■ **Provided data**:
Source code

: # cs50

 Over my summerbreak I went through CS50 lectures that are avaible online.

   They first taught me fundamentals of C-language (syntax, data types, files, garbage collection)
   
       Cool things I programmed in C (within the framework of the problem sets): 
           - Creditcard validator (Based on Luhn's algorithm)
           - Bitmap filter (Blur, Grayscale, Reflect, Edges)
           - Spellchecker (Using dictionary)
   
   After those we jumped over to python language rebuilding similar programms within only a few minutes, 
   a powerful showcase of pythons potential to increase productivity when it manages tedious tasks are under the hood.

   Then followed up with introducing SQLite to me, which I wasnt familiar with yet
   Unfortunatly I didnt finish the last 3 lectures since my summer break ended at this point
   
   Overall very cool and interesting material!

■ **Task statement**: Starting from the first line of the records above, retype each line exactly up to and including the one that contains "- Spellchecker (Using dictionary)", and nothing more.

■ **Solution below**:
Source code

: # cs50

 Over my summerbreak I went through CS50 lectures that are avaible online.

   They first taught me fundamentals of C-language (syntax, data types, files, garbage collection)
   
       Cool things I programmed in C (within the framework of the problem sets): 
           - Creditcard validator (Based on Luhn's algorithm)
           - Bitmap filter (Blur, Grayscale, Reflect, Edges)
           - Spellchecker (Using dictionary)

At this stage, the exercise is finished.